I might settle for the Kate Spade Gold Coast Leighton – which is what I call “Chanel 2.55 Wannabe”. See.. even till now I am still thinking. Though last night, it felt like my search for the illusive chain-handle-diamond-padded-textured-handbag is finally over. Or I might just settle for the Chanel Reissues 2.55 – simple cos of the all-chain handle, instead of the mixed leather-chain handle of Chanel Vintage 2.55.
Can you see what I mean now? *chuckles*
My journey for the man God chooses in my life is reflected in my search for the “perfect” handbag – to last me for many years to come, with enough TLC. Takes time to locate, study and eventually decide. Even after that, there is of course the considerations of the price-tag vs how deep my pocket is. Wise words from my grandmother: Would rather stay single, than to marry the wrong guy.
However, as of now, I am too tired to embark on the search. I am just standing still. And enjoy the platonic friendships with my “big brothers” & “younger brothers” around me – respect & allow older ones to be gallant around me, and mentor & nurture the younger ones.
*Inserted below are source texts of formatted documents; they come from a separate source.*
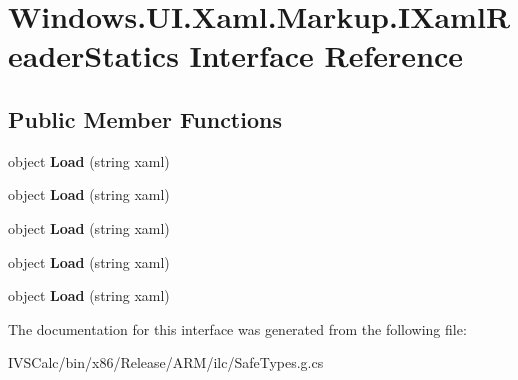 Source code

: \hypertarget{interface_windows_1_1_u_i_1_1_xaml_1_1_markup_1_1_i_xaml_reader_statics}{}\section{Windows.\+U\+I.\+Xaml.\+Markup.\+I\+Xaml\+Reader\+Statics Interface Reference}
\label{interface_windows_1_1_u_i_1_1_xaml_1_1_markup_1_1_i_xaml_reader_statics}
\subsection*{Public Member Functions}
\begin{DoxyCompactItemize}
\item 
\mbox{\label{interface_windows_1_1_u_i_1_1_xaml_1_1_markup_1_1_i_xaml_reader_statics_aa1ddf979a764b16cd60b2abab07c0363}} 
object {\bfseries Load} (string xaml)
\item 
\mbox{\label{interface_windows_1_1_u_i_1_1_xaml_1_1_markup_1_1_i_xaml_reader_statics_aa1ddf979a764b16cd60b2abab07c0363}} 
object {\bfseries Load} (string xaml)
\item 
\mbox{\label{interface_windows_1_1_u_i_1_1_xaml_1_1_markup_1_1_i_xaml_reader_statics_aa1ddf979a764b16cd60b2abab07c0363}} 
object {\bfseries Load} (string xaml)
\item 
\mbox{\label{interface_windows_1_1_u_i_1_1_xaml_1_1_markup_1_1_i_xaml_reader_statics_aa1ddf979a764b16cd60b2abab07c0363}} 
object {\bfseries Load} (string xaml)
\item 
\mbox{\label{interface_windows_1_1_u_i_1_1_xaml_1_1_markup_1_1_i_xaml_reader_statics_aa1ddf979a764b16cd60b2abab07c0363}} 
object {\bfseries Load} (string xaml)
\end{DoxyCompactItemize}


The documentation for this interface was generated from the following file\+:\begin{DoxyCompactItemize}
\item 
I\+V\+S\+Calc/bin/x86/\+Release/\+A\+R\+M/ilc/Safe\+Types.\+g.\+cs\end{DoxyCompactItemize}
Just today, being rested enough over the day, I am assured once more, in my heart, that I have not heard the Almighty wrongly, nor has he. He’s the snow globe that has been violently shaken. The “snow flakes” are floating & swirling frantically. The storm is not going to let up any time soon. So I can only & will do the rational thing: allow the dust in his life to settle, in order for him to see & think clearly. It only makes sense when one can see clearly, once the snow storm has passed.
In the meantime, I am making plans, for an eventual fulfillment of a dream of starting & managing a backpacker’s inn / traveller’s rest house, where I can provide employment for locals, provide enough income for retirement, as well as host & interact with fellow journeymen whose paths I happen to cross while they rest. Deo volente (massively), they shall find eternal rest in His love as well.